協定書を交わした京都女子大の林忠行学長(左)と京都刑務所の山本孝志所長=東山区
女子大と刑務所。異例の組み合わせの包括連携が結ばれた。学生たちは、刑務官から刑務所の実態などを教えてもらう。一方で、刑務所内の作業所で作られる木製おもちゃなどのデザインを提案。学生にとっても受刑者にとっても、実社会と接点を持つ貴重な機会になりそうだ。
5日に協定書を交わしたのは、京都女子大(京都市東山区)と京都刑務所(京都市山科区)。同刑務所によると、国内の刑務所が大学とこうした協定を結ぶのは聞いたことがないという。林忠行学長は「刑務所は社会の重要な部分を代表している側面もあり、学ぶことは少なくない」と狙いを語る。
きっかけは、京女大の竹安栄子(ひでこ)・地域連携研究センター長と同刑務所の山本孝志所長が3月にある会合で同席したこと。実社会について学ぶ機会を求める大学と、社会との結びつきを重視し始めた刑務所。狙いが一致し、協力に向けて議論が始まった。

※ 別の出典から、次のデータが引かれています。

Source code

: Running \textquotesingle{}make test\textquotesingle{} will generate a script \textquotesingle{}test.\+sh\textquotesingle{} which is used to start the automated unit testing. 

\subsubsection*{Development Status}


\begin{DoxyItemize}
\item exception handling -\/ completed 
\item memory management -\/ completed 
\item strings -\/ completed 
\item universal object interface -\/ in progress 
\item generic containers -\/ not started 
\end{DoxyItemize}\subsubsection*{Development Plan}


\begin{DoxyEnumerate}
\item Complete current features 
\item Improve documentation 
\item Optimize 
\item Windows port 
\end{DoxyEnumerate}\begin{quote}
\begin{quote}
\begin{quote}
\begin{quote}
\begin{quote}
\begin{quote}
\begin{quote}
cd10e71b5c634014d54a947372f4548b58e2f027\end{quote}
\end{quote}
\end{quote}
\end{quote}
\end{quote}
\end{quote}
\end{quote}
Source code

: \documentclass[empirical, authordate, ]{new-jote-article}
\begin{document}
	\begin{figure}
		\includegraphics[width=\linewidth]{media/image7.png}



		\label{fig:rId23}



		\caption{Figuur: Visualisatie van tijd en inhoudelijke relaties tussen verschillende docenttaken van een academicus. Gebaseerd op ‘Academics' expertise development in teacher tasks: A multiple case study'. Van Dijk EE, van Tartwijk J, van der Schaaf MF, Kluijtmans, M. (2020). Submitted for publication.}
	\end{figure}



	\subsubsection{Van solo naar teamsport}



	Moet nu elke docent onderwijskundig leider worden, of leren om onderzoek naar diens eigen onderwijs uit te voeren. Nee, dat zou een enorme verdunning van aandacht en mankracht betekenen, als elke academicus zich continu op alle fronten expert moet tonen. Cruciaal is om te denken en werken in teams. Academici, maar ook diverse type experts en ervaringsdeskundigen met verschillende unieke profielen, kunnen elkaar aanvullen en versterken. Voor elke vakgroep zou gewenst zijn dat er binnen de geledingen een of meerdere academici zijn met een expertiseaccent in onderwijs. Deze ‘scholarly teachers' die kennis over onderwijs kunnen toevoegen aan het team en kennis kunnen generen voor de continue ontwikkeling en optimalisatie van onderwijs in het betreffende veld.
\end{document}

5月には発達教育学部教育学科のガハプカ奈美教授が刑務所を訪れ、約100人の刑務官に「自己をコントロールするための呼吸法」と題した講習会を開催。受刑者同士のけんかや自殺の予防など強い緊張感の中で働く刑務官が、アクシデントに遭っても心や身体をコントロールする呼吸法を伝授した。山本所長は「刑務官が落ち着いたので、受刑者も落ち着くようになった」と効果を語る。